Henry Jenkins' westward journey

More fun with fantasy gaming and the history of Sino-Japanese hostility

Published August 24, 2006 3:46PM (EDT)

Remember that mass riot in China in July in which thousands of outraged citizens protested the desecration of a Chinese government office with Japan's Rising Sun iconography? Maybe not, if you don't care about games, because that's where the riot occurred, in an online multiplayer game called "Fantasy Westward Journey."

How the World Works marveled over the cyber Sino-Japanese uproar at the time, but we missed MIT professor Henry Jenkins' fabulous investigation of the online fracas, published on his blog on Aug. 2. If you want the definitive take, so far, on this bizarre mixture of national politics and fantasy gaming, head on over. Henry Jenkins is the preeminent philosopher, analyst and sociological anthropologist of modern gaming. No one else even comes close.
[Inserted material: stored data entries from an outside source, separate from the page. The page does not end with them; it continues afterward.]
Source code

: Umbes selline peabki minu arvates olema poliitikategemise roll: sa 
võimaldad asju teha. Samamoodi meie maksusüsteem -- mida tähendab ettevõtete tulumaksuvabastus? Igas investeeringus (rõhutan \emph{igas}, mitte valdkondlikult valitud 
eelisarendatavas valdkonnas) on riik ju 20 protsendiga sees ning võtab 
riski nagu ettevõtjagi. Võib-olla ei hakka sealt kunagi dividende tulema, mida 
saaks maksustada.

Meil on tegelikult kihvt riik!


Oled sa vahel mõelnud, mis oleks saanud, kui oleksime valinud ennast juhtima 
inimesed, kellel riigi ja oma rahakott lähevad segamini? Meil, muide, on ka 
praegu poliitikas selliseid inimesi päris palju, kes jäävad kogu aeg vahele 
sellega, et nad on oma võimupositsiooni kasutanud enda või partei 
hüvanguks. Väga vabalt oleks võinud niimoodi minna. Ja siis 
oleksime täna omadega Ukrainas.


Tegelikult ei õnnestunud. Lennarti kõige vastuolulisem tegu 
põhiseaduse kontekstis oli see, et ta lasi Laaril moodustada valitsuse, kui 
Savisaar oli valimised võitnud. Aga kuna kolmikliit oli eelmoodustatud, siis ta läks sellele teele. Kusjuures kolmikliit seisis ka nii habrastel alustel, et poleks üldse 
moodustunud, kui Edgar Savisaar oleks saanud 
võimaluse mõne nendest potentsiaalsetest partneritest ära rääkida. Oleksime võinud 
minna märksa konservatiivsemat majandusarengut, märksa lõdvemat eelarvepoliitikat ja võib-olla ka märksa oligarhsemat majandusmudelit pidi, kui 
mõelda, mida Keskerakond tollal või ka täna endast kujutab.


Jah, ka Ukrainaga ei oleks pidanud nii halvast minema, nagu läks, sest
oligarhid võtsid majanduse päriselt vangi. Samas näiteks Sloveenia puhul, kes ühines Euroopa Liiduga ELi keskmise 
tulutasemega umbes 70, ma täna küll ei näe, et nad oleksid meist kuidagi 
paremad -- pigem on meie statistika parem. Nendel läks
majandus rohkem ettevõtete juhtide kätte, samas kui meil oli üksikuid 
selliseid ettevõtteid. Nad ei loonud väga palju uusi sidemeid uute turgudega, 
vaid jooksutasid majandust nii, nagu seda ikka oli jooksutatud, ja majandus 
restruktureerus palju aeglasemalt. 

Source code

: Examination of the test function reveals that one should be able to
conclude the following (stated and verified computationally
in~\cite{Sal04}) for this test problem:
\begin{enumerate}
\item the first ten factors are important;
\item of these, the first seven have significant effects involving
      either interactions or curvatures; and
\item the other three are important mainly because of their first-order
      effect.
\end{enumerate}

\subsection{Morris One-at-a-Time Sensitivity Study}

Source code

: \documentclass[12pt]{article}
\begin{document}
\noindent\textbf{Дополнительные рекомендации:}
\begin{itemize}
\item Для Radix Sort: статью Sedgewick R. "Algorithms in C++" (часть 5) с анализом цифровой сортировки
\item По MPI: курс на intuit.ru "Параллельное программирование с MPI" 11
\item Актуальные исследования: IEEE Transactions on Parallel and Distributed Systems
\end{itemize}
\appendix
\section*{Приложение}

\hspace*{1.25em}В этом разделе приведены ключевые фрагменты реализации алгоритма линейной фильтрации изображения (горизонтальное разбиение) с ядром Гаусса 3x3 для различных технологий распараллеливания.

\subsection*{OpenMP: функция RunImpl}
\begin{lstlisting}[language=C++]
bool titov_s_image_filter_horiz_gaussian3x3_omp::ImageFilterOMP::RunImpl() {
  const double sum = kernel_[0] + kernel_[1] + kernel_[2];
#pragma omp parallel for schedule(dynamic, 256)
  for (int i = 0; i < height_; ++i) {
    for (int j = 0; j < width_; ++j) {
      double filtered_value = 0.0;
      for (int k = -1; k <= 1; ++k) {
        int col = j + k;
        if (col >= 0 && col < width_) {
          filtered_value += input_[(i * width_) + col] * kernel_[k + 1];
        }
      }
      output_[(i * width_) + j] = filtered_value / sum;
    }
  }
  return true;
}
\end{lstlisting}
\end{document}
Aside from being engrossed by the sheer level of detail, two tangential considerations struck me after reading his account (compiled with the help of his former student, Zhan Li). Jenkins notes that China boasts the fourth largest online gaming market in the world. But it is only the third largest such market in East Asia, behind both Japan and South Korea (and Taiwan is not too far behind all of them). So what it is it, exactly, about nation-states that share a common Confucian culture that makes their citizens such avid gamers?

Jenkins also observes that no other nation has witnessed an online political protest on anything close to the scale of the "Westward Journey" mobilization. This reminded me of a conversation with a venture capitalist last summer who noted to me that he and his ilk were paying close attention to China's gaming industry, because the sheer questions of scale involved with running online operations in that country meant that gaming companies would have to come up with unprecedented technological solutions and new business models. I guess we can also add to that, new techniques of political repression, suitable for emerging virtual societies.